* _AIM OF THE TASK_: Find the word "text" in the data, then copy each line where it is found.
----
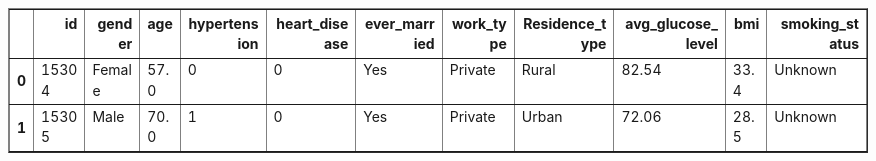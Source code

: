 

  <div id="df-e44021bc-288e-496c-9cc1-f6a6e6cc9af8">
    <div class="colab-df-container">
      <div>
<style scoped>
    .dataframe tbody tr th:only-of-type {
        vertical-align: middle;
    }

    .dataframe tbody tr th {
        vertical-align: top;
    }

    .dataframe thead th {
        text-align: right;
    }
</style>
<table border="1" class="dataframe">
  <thead>
    <tr style="text-align: right;">
      <th></th>
      <th>id</th>
      <th>gender</th>
      <th>age</th>
      <th>hypertension</th>
      <th>heart_disease</th>
      <th>ever_married</th>
      <th>work_type</th>
      <th>Residence_type</th>
      <th>avg_glucose_level</th>
      <th>bmi</th>
      <th>smoking_status</th>
    </tr>
  </thead>
  <tbody>
    <tr>
      <th>0</th>
      <td>15304</td>
      <td>Female</td>
      <td>57.0</td>
      <td>0</td>
      <td>0</td>
      <td>Yes</td>
      <td>Private</td>
      <td>Rural</td>
      <td>82.54</td>
      <td>33.4</td>
      <td>Unknown</td>
    </tr>
    <tr>
      <th>1</th>
      <td>15305</td>
      <td>Male</td>
      <td>70.0</td>
      <td>1</td>
      <td>0</td>
      <td>Yes</td>
      <td>Private</td>
      <td>Urban</td>
      <td>72.06</td>
      <td>28.5</td>
      <td>Unknown</td>
    </tr>
    <tr>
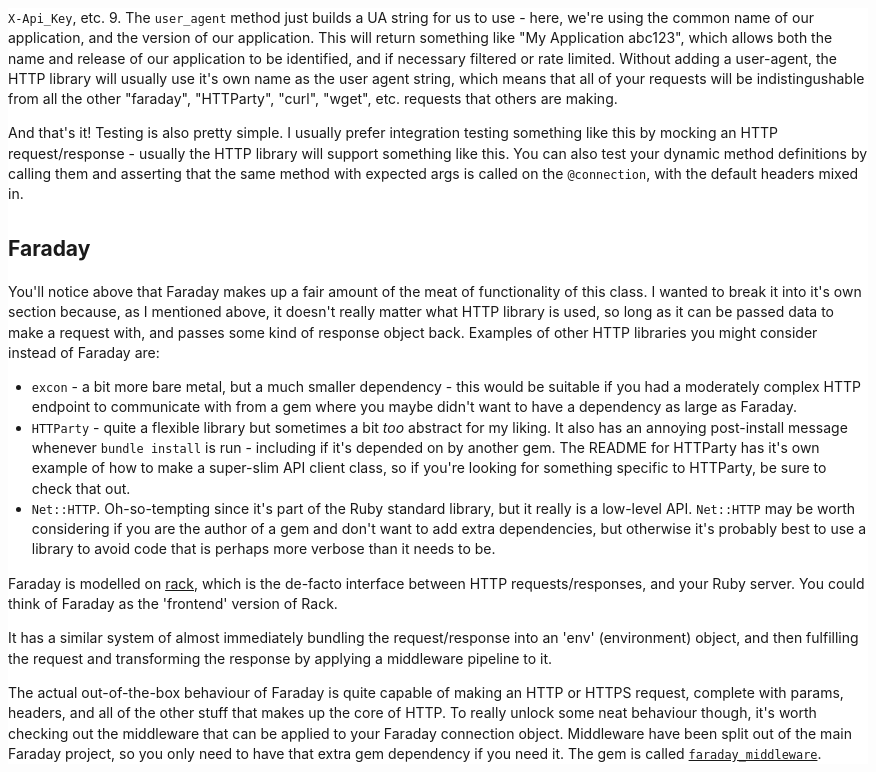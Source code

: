    `X-Api_Key`, etc.
9. The `user_agent` method just builds a UA string for us to use - here, we're using
   the common name of our application, and the version of our application. This will
   return something like "My Application abc123", which allows both the name and
   release of our application to be identified, and if necessary filtered or rate
   limited. Without adding a user-agent, the HTTP library will usually use it's own
   name as the user agent string, which means that all of your requests will be
   indistingushable from all the other "faraday", "HTTParty", "curl", "wget", etc.
   requests that others are making.

And that's it! Testing is also pretty simple. I usually prefer integration testing
something like this by mocking an HTTP request/response - usually the HTTP library
will support something like this. You can also test your dynamic method definitions
by calling them and asserting that the same method with expected args is called on
the `@connection`, with the default headers mixed in. 

## Faraday

You'll notice above that Faraday makes up a fair amount of the meat of functionality
of this class. I wanted to break it into it's own section because, as I mentioned
above, it doesn't really matter what HTTP library is used, so long as it can be
passed data to make a request with, and passes some kind of response object back.
Examples of other HTTP libraries you might consider instead of Faraday are:

* `excon` - a bit more bare metal, but a much smaller dependency - this would be
  suitable if you had a moderately complex HTTP endpoint to communicate with from a
  gem where you maybe didn't want to have a dependency as large as Faraday.
* `HTTParty` - quite a flexible library but sometimes a bit _too_ abstract for my
  liking. It also has an annoying post-install message whenever `bundle install` is
  run - including if it's depended on by another gem. The README for HTTParty has
  it's own example of how to make a super-slim API client class, so if you're looking
  for something specific to HTTParty, be sure to check that out.
* `Net::HTTP`. Oh-so-tempting since it's part of the Ruby standard library, but it
  really is a low-level API. `Net::HTTP` may be worth considering if you are the
  author of a gem and don't want to add extra dependencies, but otherwise it's
  probably best to use a library to avoid code that is perhaps more verbose than it
  needs to be.

Faraday is modelled on [rack](https://rack.github.io/), which is the de-facto
interface between HTTP requests/responses, and your Ruby server. You could think of
Faraday as the 'frontend' version of Rack. 

It has a similar system of almost immediately bundling the request/response into an
'env' (environment) object, and then fulfilling the request and transforming the
response by applying a middleware pipeline to it. 

The actual out-of-the-box behaviour of Faraday is quite capable of making an HTTP or
HTTPS request, complete with params, headers, and all of the other stuff that makes
up the core of HTTP. To really unlock some neat behaviour though, it's worth checking
out the middleware that can be applied to your Faraday connection object. Middleware
have been split out of the main Faraday project, so you only need to have that extra
gem dependency if you need it. The gem is called
[`faraday_middleware`](https://github.com/lostisland/faraday_middleware).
----
* _SOLVED EXERCISE_:
        text-align: right;
    <tr style="text-align: right;">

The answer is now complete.